▶

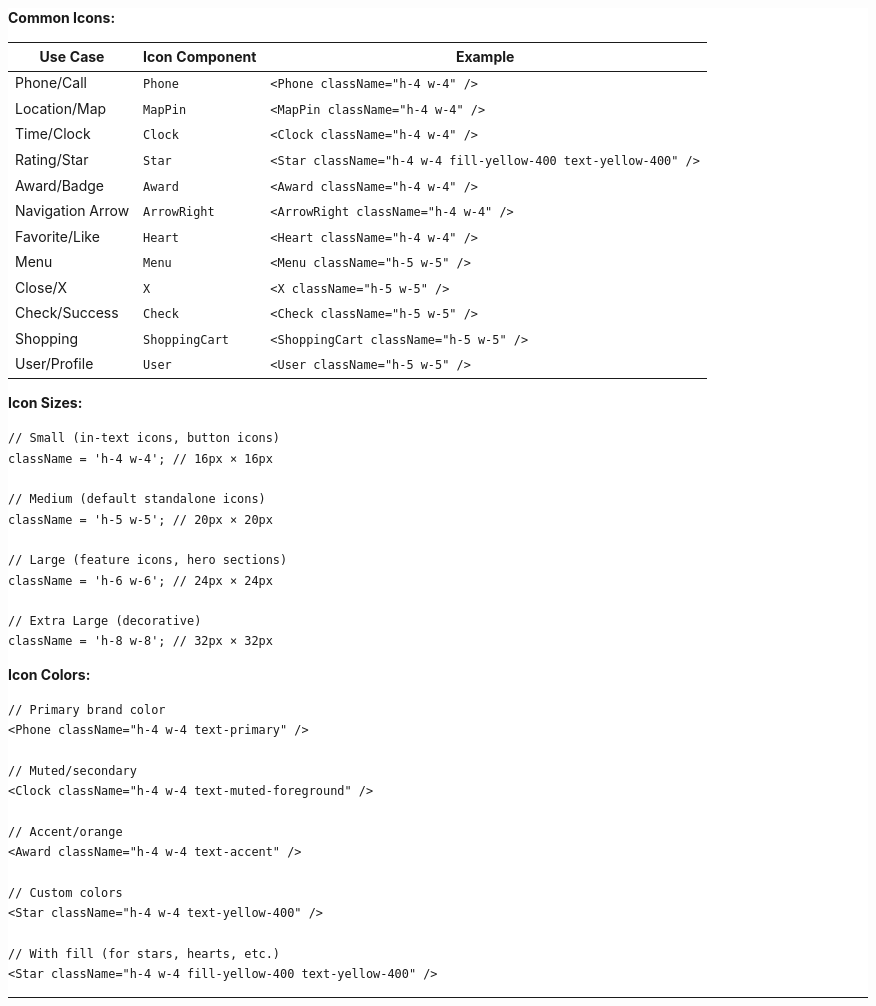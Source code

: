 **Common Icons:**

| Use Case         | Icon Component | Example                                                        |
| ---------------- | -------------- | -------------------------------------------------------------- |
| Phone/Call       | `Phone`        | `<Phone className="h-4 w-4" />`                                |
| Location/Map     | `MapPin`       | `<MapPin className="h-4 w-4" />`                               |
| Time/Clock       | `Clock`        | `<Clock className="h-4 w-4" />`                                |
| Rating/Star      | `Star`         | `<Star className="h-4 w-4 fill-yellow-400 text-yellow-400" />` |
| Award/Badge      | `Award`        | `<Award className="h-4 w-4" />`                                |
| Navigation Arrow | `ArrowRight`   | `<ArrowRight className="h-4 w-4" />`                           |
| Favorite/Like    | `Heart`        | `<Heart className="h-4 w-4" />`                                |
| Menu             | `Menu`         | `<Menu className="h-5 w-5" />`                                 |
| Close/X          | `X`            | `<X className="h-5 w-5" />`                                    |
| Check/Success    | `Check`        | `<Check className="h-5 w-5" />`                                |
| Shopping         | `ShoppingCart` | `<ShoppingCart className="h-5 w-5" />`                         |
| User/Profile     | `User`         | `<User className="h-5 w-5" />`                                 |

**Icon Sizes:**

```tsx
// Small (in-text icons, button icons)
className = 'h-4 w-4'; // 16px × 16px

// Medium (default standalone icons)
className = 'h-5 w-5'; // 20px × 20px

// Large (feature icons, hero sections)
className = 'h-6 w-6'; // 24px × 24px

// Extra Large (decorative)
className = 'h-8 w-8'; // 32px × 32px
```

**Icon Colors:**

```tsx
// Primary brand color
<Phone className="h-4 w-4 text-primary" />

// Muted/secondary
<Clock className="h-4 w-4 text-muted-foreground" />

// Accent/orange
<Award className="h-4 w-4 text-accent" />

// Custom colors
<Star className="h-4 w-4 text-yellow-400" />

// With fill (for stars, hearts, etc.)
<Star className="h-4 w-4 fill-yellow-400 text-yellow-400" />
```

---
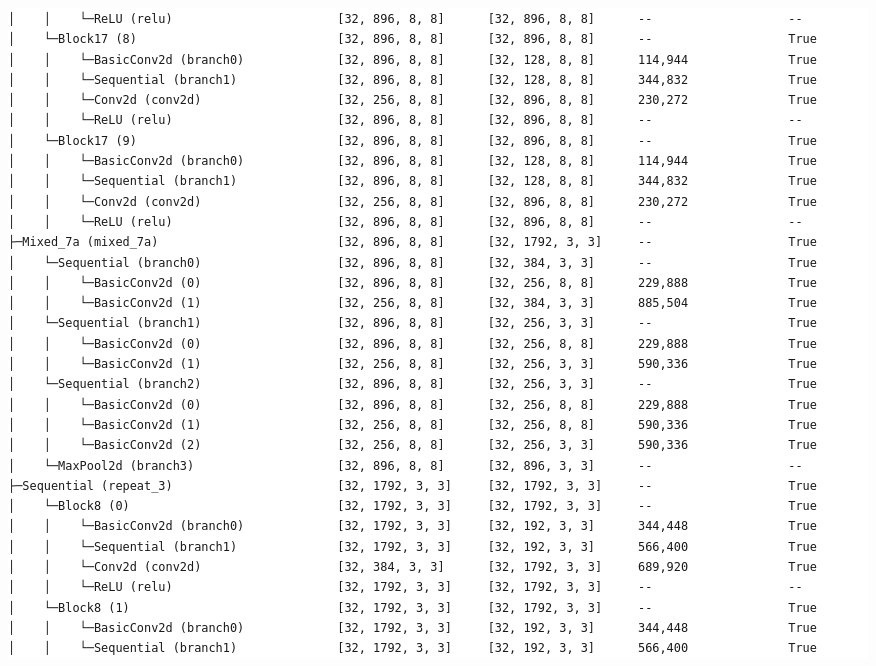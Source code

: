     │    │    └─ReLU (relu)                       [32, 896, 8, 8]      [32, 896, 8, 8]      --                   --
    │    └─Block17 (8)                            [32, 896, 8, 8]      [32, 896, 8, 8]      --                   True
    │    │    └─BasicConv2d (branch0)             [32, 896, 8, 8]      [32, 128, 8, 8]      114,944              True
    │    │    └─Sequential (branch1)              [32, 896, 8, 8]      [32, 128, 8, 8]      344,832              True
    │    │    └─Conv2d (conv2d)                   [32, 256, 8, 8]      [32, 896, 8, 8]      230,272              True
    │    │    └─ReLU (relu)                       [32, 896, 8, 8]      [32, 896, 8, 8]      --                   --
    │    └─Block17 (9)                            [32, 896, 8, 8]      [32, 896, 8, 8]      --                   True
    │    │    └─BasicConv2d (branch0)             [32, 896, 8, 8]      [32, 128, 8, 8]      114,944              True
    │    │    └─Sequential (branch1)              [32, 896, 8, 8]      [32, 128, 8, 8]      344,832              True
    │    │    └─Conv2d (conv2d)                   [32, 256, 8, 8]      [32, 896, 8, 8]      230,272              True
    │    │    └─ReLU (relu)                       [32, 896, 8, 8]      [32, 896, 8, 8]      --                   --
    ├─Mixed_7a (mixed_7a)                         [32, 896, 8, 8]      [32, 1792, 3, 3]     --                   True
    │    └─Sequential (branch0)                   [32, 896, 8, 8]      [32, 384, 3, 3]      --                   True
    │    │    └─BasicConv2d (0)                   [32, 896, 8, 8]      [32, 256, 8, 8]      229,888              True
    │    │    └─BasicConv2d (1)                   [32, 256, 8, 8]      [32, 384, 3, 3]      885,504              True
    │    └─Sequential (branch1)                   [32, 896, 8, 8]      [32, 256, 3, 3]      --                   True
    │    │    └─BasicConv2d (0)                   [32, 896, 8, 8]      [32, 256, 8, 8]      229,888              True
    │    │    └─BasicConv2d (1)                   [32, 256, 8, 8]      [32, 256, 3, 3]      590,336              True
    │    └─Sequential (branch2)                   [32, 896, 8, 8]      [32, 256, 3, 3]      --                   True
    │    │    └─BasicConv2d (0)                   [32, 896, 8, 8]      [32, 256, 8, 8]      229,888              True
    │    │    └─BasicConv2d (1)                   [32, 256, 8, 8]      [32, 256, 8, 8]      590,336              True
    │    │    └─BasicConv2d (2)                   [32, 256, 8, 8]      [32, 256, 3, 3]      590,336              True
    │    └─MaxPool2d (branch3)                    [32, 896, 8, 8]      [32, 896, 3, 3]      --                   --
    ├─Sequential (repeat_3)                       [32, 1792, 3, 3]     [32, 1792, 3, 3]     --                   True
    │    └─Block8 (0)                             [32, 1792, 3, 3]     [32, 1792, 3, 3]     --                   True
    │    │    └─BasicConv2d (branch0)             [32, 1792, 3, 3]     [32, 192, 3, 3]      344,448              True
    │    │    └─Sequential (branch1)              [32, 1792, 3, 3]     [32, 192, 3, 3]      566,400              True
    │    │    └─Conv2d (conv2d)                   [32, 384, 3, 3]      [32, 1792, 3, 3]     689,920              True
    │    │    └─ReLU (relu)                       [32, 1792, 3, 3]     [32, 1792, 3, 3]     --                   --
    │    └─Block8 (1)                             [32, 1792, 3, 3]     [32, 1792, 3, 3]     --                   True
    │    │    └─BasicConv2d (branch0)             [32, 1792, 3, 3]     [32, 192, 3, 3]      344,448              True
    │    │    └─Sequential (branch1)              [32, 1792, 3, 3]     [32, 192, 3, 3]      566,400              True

◀
▶

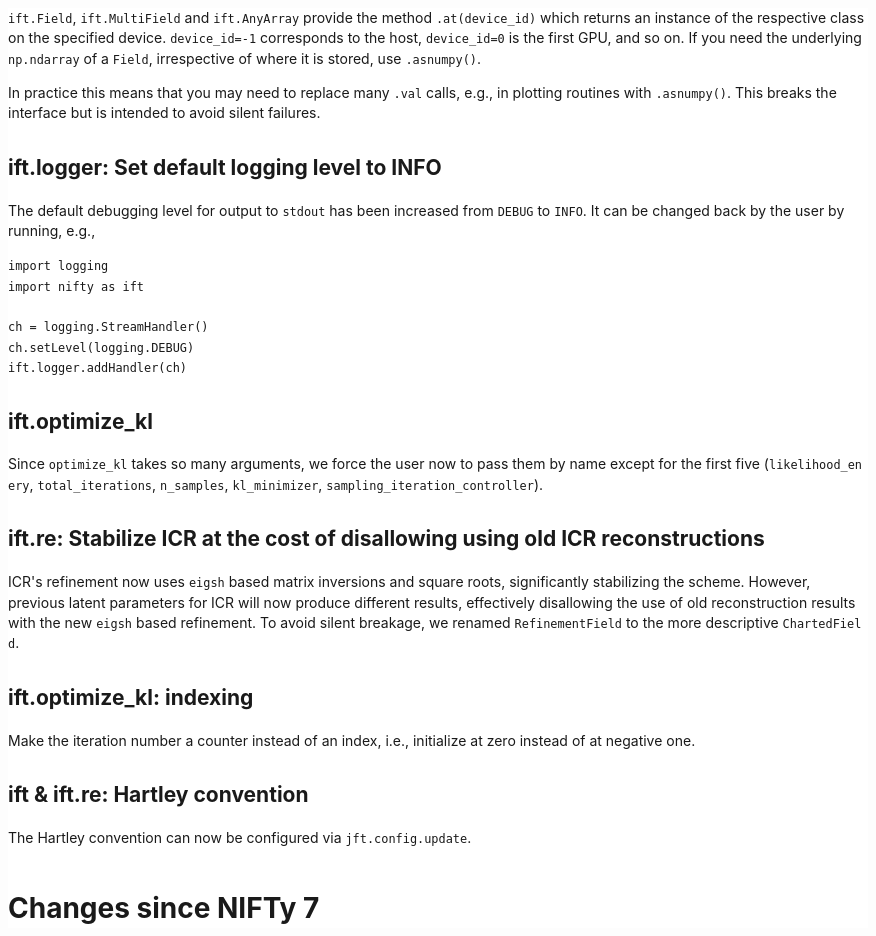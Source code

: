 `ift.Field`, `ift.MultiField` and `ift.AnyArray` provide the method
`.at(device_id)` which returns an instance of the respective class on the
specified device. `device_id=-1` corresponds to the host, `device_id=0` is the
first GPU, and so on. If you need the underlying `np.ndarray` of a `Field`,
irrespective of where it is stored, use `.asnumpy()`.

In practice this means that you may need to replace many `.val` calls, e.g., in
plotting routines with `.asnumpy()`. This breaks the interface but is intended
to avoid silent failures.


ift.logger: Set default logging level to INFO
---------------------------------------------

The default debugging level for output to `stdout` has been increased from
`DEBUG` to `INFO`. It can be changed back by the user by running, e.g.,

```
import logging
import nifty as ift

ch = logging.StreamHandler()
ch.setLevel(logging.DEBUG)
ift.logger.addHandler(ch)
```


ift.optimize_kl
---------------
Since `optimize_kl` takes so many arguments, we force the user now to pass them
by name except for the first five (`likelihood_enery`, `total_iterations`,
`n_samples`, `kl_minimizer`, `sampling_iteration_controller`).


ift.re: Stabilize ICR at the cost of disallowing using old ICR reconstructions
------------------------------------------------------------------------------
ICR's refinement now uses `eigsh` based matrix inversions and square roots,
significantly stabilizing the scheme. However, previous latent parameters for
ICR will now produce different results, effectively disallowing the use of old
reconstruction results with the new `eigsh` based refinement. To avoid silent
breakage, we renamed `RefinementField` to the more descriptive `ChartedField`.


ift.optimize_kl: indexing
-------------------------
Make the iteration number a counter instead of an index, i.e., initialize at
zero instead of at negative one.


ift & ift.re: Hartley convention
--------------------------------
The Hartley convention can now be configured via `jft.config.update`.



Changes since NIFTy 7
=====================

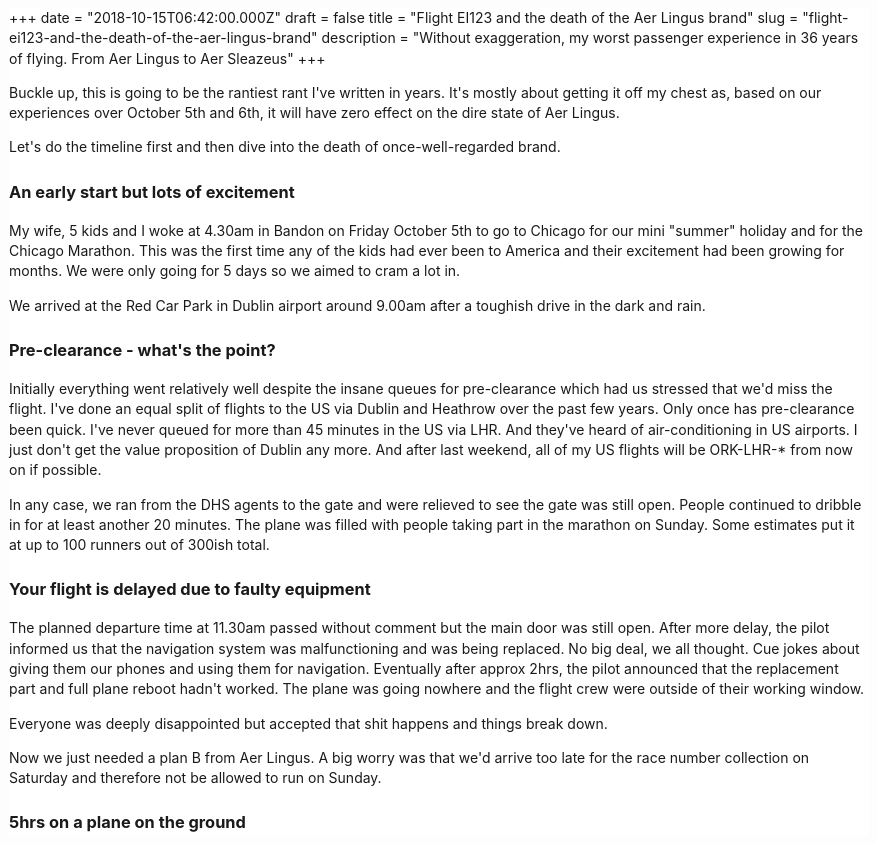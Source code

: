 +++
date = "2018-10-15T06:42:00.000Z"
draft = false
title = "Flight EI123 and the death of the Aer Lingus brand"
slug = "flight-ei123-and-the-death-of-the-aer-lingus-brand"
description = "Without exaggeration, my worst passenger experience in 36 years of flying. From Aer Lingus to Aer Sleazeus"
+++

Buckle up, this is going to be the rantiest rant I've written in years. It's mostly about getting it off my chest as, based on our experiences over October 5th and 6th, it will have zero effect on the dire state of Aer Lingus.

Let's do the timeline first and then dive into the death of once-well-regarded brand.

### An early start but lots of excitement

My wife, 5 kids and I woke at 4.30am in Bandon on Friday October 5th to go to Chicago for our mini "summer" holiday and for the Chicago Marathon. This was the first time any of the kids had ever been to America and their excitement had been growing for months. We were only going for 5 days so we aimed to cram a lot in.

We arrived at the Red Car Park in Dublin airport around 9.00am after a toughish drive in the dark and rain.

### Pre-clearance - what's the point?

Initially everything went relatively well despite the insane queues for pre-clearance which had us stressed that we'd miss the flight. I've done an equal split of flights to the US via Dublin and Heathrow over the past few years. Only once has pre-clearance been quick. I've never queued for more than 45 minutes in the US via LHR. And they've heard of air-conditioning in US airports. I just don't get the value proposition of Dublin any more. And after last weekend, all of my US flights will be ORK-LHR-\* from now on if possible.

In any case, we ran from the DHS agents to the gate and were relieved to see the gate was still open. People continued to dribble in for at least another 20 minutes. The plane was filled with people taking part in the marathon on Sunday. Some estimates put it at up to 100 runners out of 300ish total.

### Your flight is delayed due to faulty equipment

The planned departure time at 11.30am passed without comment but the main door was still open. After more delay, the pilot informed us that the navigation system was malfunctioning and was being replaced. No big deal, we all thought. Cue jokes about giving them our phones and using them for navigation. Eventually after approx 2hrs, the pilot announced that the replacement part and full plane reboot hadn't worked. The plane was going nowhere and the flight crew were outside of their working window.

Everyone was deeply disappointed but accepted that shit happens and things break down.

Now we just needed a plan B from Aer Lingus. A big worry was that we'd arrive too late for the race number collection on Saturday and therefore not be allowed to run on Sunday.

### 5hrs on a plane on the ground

◀

> THE TASK
Please report only the number of lines above that include "Clock".

> SOLVED EXERCISE
2